TASK ITEM — Using "Demo" as the search string, find the matching lines below and copy them.

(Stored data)
========

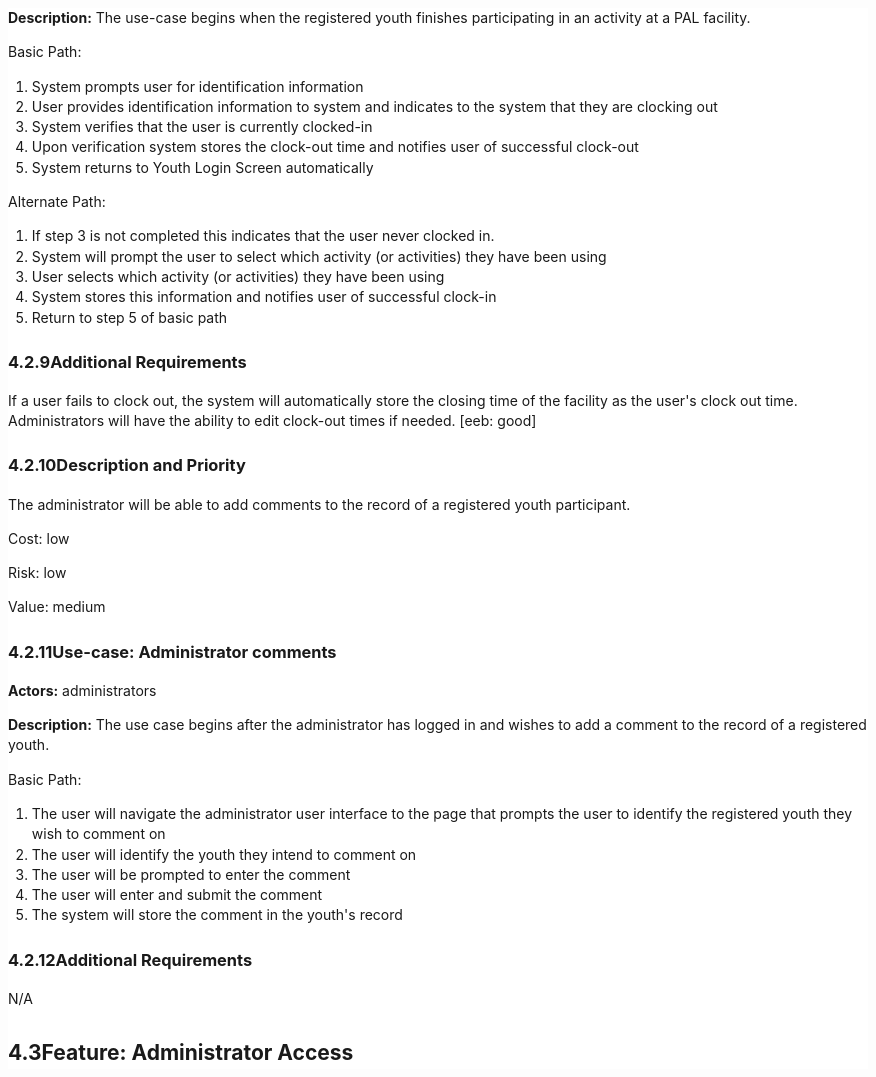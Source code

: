 **Description:** The use-case begins when the registered youth finishes participating in an activity at a PAL facility.

Basic Path:

1. System prompts user for identification information
2. User provides identification information to system and indicates to the system that they are clocking out
3. System verifies that the user is currently clocked-in
4. Upon verification system stores the clock-out time and notifies user of successful clock-out
5. System returns to Youth Login Screen automatically

Alternate Path:

1. If step 3 is not completed this indicates that the user never clocked in.
2. System will prompt the user to select which activity (or activities) they have been using
3. User selects which activity (or activities) they have been using
4. System stores this information and notifies user of successful clock-in
5. Return to step 5 of basic path

### 4.2.9Additional Requirements

If a user fails to clock out, the system will automatically store the closing time of the facility as the user&#39;s clock out time. Administrators will have the ability to edit clock-out times if needed. [eeb: good]

### 4.2.10Description and Priority

The administrator will be able to add comments to the record of a registered youth participant.

Cost: low

Risk: low

Value: medium

### 4.2.11Use-case: Administrator comments

**Actors:** administrators

**Description:** The use case begins after the administrator has logged in and wishes to add a comment to the record of a registered youth.

Basic Path:

1. The user will navigate the administrator user interface to the page that prompts the user to identify the registered youth they wish to comment on
2. The user will identify the youth they intend to comment on
3. The user will be prompted to enter the comment
4. The user will enter and submit the comment
5. The system will store the comment in the youth&#39;s record

### 4.2.12Additional Requirements

N/A

## 4.3Feature: Administrator Access

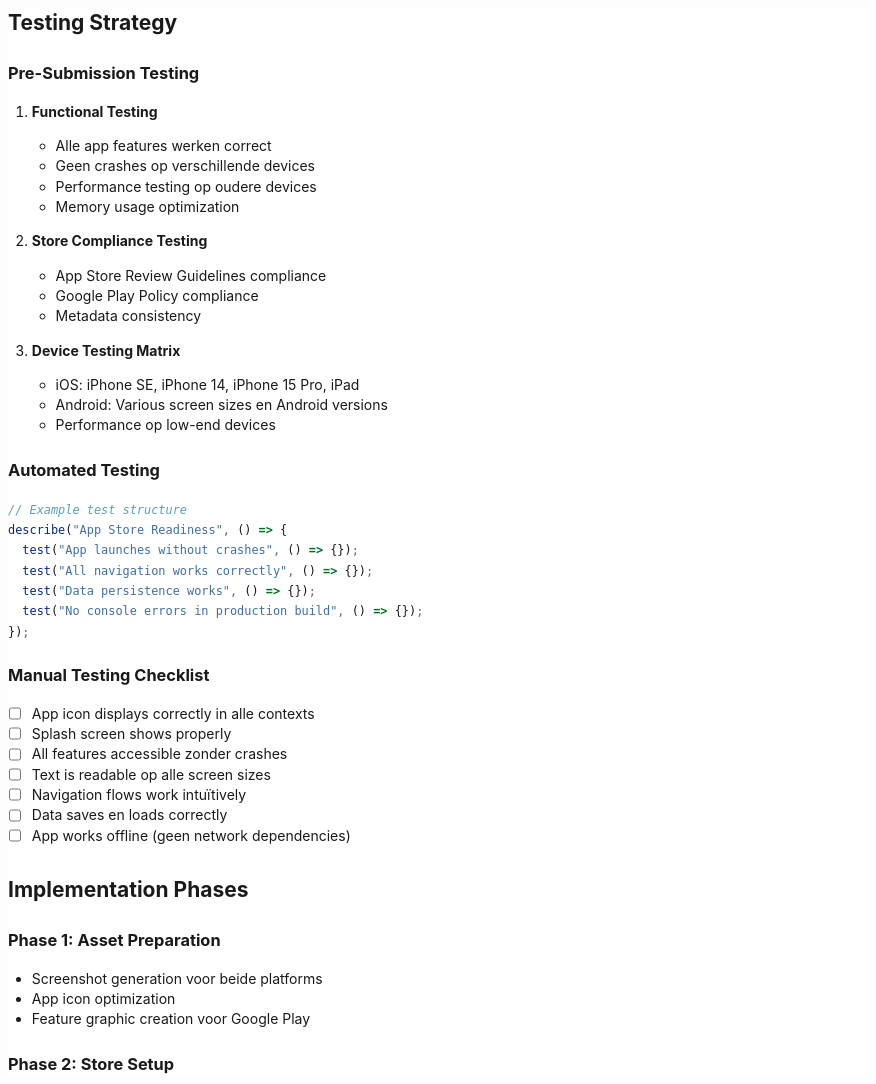 ## Testing Strategy

### Pre-Submission Testing

1. **Functional Testing**

   - Alle app features werken correct
   - Geen crashes op verschillende devices
   - Performance testing op oudere devices
   - Memory usage optimization

2. **Store Compliance Testing**

   - App Store Review Guidelines compliance
   - Google Play Policy compliance
   - Metadata consistency

3. **Device Testing Matrix**
   - iOS: iPhone SE, iPhone 14, iPhone 15 Pro, iPad
   - Android: Various screen sizes en Android versions
   - Performance op low-end devices

### Automated Testing

```typescript
// Example test structure
describe("App Store Readiness", () => {
  test("App launches without crashes", () => {});
  test("All navigation works correctly", () => {});
  test("Data persistence works", () => {});
  test("No console errors in production build", () => {});
});
```

### Manual Testing Checklist

- [ ] App icon displays correctly in alle contexts
- [ ] Splash screen shows properly
- [ ] All features accessible zonder crashes
- [ ] Text is readable op alle screen sizes
- [ ] Navigation flows work intuïtively
- [ ] Data saves en loads correctly
- [ ] App works offline (geen network dependencies)

## Implementation Phases

### Phase 1: Asset Preparation

- Screenshot generation voor beide platforms
- App icon optimization
- Feature graphic creation voor Google Play

### Phase 2: Store Setup
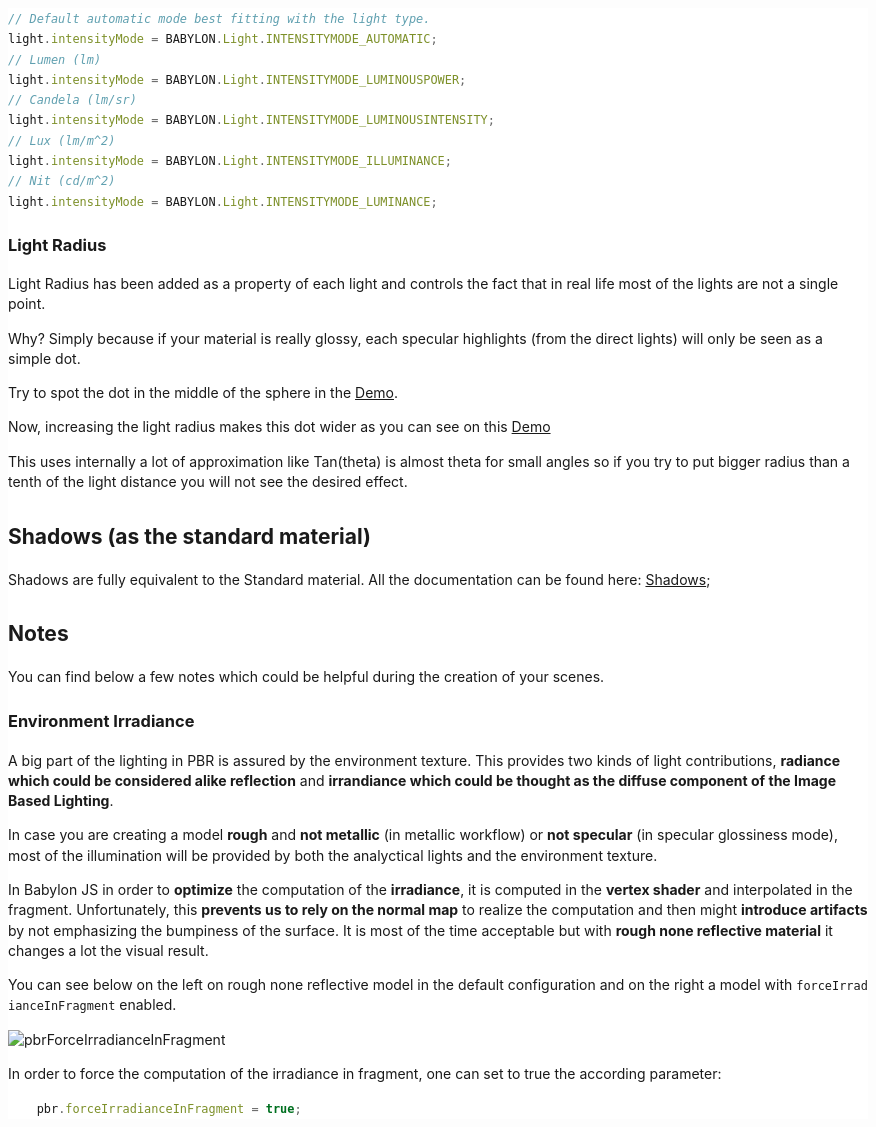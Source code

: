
 ```javascript
// Default automatic mode best fitting with the light type.
light.intensityMode = BABYLON.Light.INTENSITYMODE_AUTOMATIC;
// Lumen (lm)
light.intensityMode = BABYLON.Light.INTENSITYMODE_LUMINOUSPOWER;
// Candela (lm/sr)
light.intensityMode = BABYLON.Light.INTENSITYMODE_LUMINOUSINTENSITY;
// Lux (lm/m^2)
light.intensityMode = BABYLON.Light.INTENSITYMODE_ILLUMINANCE;
// Nit (cd/m^2)
light.intensityMode = BABYLON.Light.INTENSITYMODE_LUMINANCE;
```

### Light Radius
Light Radius has been added as a property of each light and controls the fact that in real life most of the lights are not a single point.

Why? Simply because if your material is really glossy, each specular highlights (from the direct lights) will only be seen as a simple dot.

Try to spot the dot in the middle of the sphere in the [Demo]( https://www.babylonjs-playground.com/#19JGPR#10).

Now, increasing the light radius makes this dot wider as you can see on this [Demo]( https://www.babylonjs-playground.com/#19JGPR#11) 

This uses internally a lot of approximation like Tan(theta) is almost theta for small angles so if you try to put bigger radius than a tenth of the light distance you will not see the desired effect.

## Shadows (as the standard material)
Shadows are fully equivalent to the Standard material. All the documentation can be found here: [Shadows](/babylon101/shadows);

## Notes
You can find below a few notes which could be helpful during the creation of your scenes.

### Environment Irradiance
A big part of the lighting in PBR is assured by the environment texture. This provides two kinds of light contributions, **radiance which could be considered alike reflection** and **irrandiance which could be thought as the diffuse component of the Image Based Lighting**.

In case you are creating a model **rough** and **not metallic** (in metallic workflow) or **not specular** (in specular glossiness mode), most of the illumination will be provided by both the analyctical lights and the environment texture.

In Babylon JS in order to **optimize** the computation of the **irradiance**, it is computed in the **vertex shader** and interpolated in the fragment. Unfortunately, this **prevents us to rely on the normal map** to realize the computation and then might **introduce artifacts** by not emphasizing the bumpiness of the surface. It is most of the time acceptable but with **rough none reflective material** it changes a lot the visual result.

You can see below on the left on rough none reflective model in the default configuration and on the right a model with ```forceIrradianceInFragment``` enabled.

![pbrForceIrradianceInFragment](/img/how_to/Environment/pbrForceIrradianceInFragment.jpg)

In order to force the computation of the irradiance in fragment, one can set to true the according parameter:

```javascript
    pbr.forceIrradianceInFragment = true;
```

========

OUTPUT BELOW —
Try to spot the dot in the middle of the sphere in the [Demo]( https://www.babylonjs-playground.com/#19JGPR#10).
Now, increasing the light radius makes this dot wider as you can see on this [Demo]( https://www.babylonjs-playground.com/#19JGPR#11) 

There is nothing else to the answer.